**Task brief**
Which lines of the entries contain the word "dominio"? Please list them.

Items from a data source
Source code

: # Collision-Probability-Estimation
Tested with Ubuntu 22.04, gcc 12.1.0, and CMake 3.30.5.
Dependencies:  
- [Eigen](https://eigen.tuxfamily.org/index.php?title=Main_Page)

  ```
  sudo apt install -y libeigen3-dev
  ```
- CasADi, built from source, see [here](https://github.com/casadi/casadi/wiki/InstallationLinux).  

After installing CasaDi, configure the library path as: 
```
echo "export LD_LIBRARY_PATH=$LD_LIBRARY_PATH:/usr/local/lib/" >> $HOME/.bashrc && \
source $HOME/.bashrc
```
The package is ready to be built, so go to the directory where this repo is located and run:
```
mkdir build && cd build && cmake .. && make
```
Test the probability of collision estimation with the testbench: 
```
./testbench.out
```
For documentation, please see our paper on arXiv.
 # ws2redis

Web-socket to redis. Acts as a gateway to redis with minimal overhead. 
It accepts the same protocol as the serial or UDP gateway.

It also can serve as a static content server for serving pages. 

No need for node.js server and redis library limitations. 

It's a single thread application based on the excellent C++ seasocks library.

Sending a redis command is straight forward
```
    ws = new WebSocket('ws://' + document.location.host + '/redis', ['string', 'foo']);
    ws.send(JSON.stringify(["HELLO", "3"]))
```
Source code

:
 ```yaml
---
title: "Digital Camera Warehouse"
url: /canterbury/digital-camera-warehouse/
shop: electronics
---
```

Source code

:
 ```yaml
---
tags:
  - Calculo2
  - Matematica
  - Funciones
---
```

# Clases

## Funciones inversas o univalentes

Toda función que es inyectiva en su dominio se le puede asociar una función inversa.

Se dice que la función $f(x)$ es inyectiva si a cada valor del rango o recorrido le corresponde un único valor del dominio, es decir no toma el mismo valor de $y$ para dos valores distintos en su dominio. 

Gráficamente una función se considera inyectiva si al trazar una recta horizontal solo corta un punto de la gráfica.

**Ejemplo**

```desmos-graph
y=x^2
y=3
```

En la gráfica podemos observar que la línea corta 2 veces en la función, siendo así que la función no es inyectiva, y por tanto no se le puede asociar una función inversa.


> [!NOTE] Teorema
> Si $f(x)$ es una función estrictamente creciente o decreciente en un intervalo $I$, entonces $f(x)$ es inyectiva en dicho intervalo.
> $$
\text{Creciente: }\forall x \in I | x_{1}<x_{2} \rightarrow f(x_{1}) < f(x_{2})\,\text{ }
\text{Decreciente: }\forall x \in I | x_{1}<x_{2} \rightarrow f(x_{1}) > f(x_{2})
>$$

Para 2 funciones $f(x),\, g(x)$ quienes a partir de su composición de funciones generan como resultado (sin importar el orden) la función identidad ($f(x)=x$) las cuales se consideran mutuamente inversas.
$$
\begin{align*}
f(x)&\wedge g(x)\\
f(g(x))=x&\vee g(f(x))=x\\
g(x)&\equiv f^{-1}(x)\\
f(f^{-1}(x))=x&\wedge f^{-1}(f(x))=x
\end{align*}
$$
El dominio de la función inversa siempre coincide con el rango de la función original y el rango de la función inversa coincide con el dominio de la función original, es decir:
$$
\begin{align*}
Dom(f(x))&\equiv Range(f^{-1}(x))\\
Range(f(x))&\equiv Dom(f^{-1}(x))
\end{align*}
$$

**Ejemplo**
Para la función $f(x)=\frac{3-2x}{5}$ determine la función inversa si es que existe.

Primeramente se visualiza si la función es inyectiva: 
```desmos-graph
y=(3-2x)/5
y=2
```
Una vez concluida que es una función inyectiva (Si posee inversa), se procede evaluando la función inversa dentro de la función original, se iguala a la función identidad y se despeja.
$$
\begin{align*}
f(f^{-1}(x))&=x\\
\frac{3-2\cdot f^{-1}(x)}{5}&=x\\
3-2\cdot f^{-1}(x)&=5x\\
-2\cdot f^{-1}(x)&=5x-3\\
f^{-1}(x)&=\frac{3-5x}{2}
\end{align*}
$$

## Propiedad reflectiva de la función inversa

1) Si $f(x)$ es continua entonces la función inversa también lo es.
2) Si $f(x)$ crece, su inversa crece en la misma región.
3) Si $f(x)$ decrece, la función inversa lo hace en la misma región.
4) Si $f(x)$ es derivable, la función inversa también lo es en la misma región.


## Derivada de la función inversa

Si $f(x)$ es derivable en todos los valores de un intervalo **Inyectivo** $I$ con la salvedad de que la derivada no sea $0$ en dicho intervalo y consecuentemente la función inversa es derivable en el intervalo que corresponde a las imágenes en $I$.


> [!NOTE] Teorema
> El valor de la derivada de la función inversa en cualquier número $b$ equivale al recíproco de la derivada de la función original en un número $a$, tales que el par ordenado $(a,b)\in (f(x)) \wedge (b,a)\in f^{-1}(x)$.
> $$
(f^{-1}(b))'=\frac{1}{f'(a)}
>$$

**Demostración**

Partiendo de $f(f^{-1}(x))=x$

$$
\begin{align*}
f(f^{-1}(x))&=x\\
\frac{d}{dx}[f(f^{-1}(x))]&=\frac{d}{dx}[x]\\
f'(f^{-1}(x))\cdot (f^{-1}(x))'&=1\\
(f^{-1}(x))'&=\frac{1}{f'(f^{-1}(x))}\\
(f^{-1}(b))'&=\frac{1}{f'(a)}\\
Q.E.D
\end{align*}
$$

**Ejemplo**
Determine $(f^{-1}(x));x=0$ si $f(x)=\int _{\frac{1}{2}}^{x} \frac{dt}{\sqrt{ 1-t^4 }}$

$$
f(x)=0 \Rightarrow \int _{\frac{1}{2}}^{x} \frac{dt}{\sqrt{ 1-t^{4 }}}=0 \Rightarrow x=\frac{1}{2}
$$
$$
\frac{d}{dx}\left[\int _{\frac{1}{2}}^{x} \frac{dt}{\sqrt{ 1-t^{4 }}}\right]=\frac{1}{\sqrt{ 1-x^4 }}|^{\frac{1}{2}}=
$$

**Solution**
Toda función que es inyectiva en su dominio se le puede asociar una función inversa.
Se dice que la función $f(x)$ es inyectiva si a cada valor del rango o recorrido le corresponde un único valor del dominio, es decir no toma el mismo valor de $y$ para dos valores distintos en su dominio. 
El dominio de la función inversa siempre coincide con el rango de la función original y el rango de la función inversa coincide con el dominio de la función original, es decir:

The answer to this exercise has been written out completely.